SEDE COIRAG DI PADOVA
Metodologia dei Gruppi Speciali ed Omogenei
ANNO ACCADEMICO 2007 ANNO DI CORSO IV
Docente Prof. Vito Sava
OBIETTIVI
Il corso di Metodologia dei gruppi speciali e omogenei (MGSO), svolto nella parte conclusiva del percorso formativo della Scuola, si pone come finalità:
- il ripensamento delle diverse conoscenze ed esperienze di gruppo, apprese e sperimentate durante i diversi momenti del percorso formativo (in particolare nell’area D) dal punto di vista della “specializzazione” e “omogeneità” dei gruppi.
- l’individuazione e l’utilizzo di elementi di teoria, metodo e tecnica per progettare condurre gruppi di diversa natura in ambito clinico, formativo o di consulenza.
- la lettura e l’utilizzo della “circolarità” tra gruppo, terapeuta, contesto istituzionale
PROGRAMMA
- Definizione di “gruppo speciale” e “gruppo omogeneo”.
- Dimensione “speciale” e “omogenea” di gruppo.
- Riferimenti teorici sui gruppi speciali e omogenei (GSO).
- Indicazioni e controindicazioni per i GSO.
- Progettazione del GSO.
- Metodologie e tecniche dei GSO.
- GSO, trattamento integrato, istituzioni e contesti di intervento.
- Elementi su gli indicatori di esito.
METODO
Gli incontri si svolgeranno come lezioni d’aula, alternando momenti di presentazione e discussione teorica con momenti di esemplificazione; il materiale sarà proposto dal docente e verranno chiesti agli allievi approfondimenti teorici e clinici, da presentare e discutere nel gruppo classe.
COMPETENZE ATTESE
Al termine del percorso gli allievi dovrebbero:
- essere in grado di progettare interventi gruppali “speciali e omogenei” per particolari situazioni, fasce d’utenza e/o pazienti, contesti specifici, tempo e risorse disponibili.
- aver acquisito gli elementi teorici e tecnici essenziali per condurre un GSO.

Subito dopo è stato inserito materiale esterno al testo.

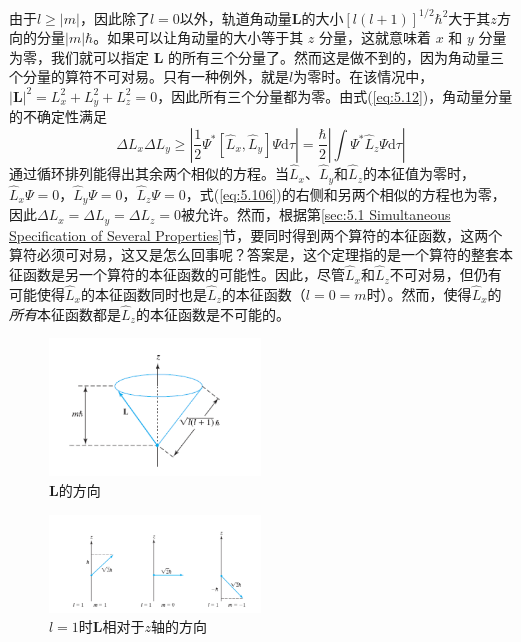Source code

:     由于$l \ge \left|m\right|$，因此除了$l=0$以外，轨道角动量$\mathbf{L}$的大小$\left[l\left(l+1\right)\right]^{1/2}\hbar^2$大于其$z$方向的分量$\left|m\right|\hbar$。如果可以让角动量的大小等于其 $z$ 分量，这就意味着 $x$ 和 $y$ 分量为零，我们就可以指定 $\mathbf{L}$ 的所有三个分量了。然而这是做不到的，因为角动量三个分量的算符不可对易。只有一种例外，就是$l$为零时。在该情况中，$\left|\mathbf{L}\right|^2 = L_x^2+ L_y^2 + L_z^2 = 0$，因此所有三个分量都为零。由式(\ref{eq:5.12})，角动量分量的不确定性满足
    \begin{equation}
        \Delta L_x\Delta L_y \ge \left|\frac{1}{2}\Psi^{\ast}\left[\hat{L}_x,\hat{L}_y\right]\Psi\mathrm{d}\tau\right| = \frac{\hbar}{2}\left|\int \Psi^{\ast}\hat{L}_z\Psi\mathrm{d}\tau\right|
        \label{eq:5.106}
    \end{equation}
    通过循环排列能得出其余两个相似的方程。当$\hat{L}_x$、$\hat{L}_y$和$\hat{L}_z$的本征值为零时，$\hat{L}_x\Psi = 0$，$\hat{L}_y\Psi = 0$，$\hat{L}_z\Psi = 0$，式(\ref{eq:5.106})的右侧和另两个相似的方程也为零，因此$\Delta L_x = \Delta L_y = \Delta L_z = 0$被允许。然而，根据第\ref{sec:5.1 Simultaneous Specification of Several Properties}节，要同时得到两个算符的本征函数，这两个算符必须可对易，这又是怎么回事呢？答案是，这个定理指的是一个算符的整套本征函数是另一个算符的本征函数的可能性。因此，尽管$\hat{L}_x$和$\hat{L}_z$不可对易，但仍有可能使得$\hat{L}_x$的本征函数同时也是$\hat{L}_z$的本征函数（$l=0=m$时）。然而，使得$\hat{L}_x$的\textit{所有}本征函数都是$\hat{L}_z$的本征函数是不可能的。
    \begin{figure}[h!]
        \centering
        \includegraphics[width=0.5\textwidth]{Figures/5.6.png}
        \caption{$\mathbf{L}$的方向}
        \label{fig:5.6}
    \end{figure}
    \begin{figure}
        \centering
        \includegraphics[width=0.5\textwidth]{Figures/5.7.png}
        \caption{$l=1$时$\mathbf{L}$相对于$z$轴的方向}
        \label{fig:5.7}
    \end{figure}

- leggere criticamente, attraverso lo strumento del GSO, alcune patologie emergenti, la loro “rappresentatività” in termini della più ampia psicopatologia e gli orientamenti culturali che ne favoriscono o permetto la visibilità (o l’oscuramento).
VALUTAZIONE
La valutazione si articolerà in:
- Valutazione iniziale sulle conoscenze in materia di MGSO;
- Valutazione in itinere sui processi e sulle difficoltà relative ai vari momenti e snodi del processo d’apprendimento;
- Valutazione finale attuata a fine corso, attraverso un elaborato scritto in cui verrà chiesto di costruire, a partire da i riferimenti teorici, dalla tipologia di utenza, dal tempo e dal contesto, un’ipotesi progettule di GSO. Verrà valutata con il gruppo classe la modalità più idonea per condividere e discutere i progetti realizzati.
Si terrà inoltre conto della qualità della presenza e della partecipazione all'attività d'aula (assenze incluse) sulla base dei criteri di valutazione definiti annualmente in accordo con i responsabili d'area.
BIBLIOGRAFIA
- Augè M. (2004), Rovine e macerie, Bollati Boringhieri, Torino 1999.
- Corbella S., Girelli R. e Marinelli S. (a cura di) (2004), Gruppi omogenei, Borla Roma.
- Dalal F. (1998), Prendere il gruppo sul serio, Cortina, Milano 2002.
- Freud S. (1929), Il disagio della civiltà, OSF X, Boringhieri, Torino 1980.
- Kaës R. (1999), Le teorie psicoanalitiche del gruppo, Borla, Roma 1999
- Gaburri E. e Ambrosiano L. (2003), Ululare con i lupi, Bollati Boringhieri Torino.
- Yalom I. D. (1997), Teoria e pratica della psicoterapia di gruppo, Bollati Boringhieri Torino.
- Altri testi o articoli verranno proposti direttamente a lezione.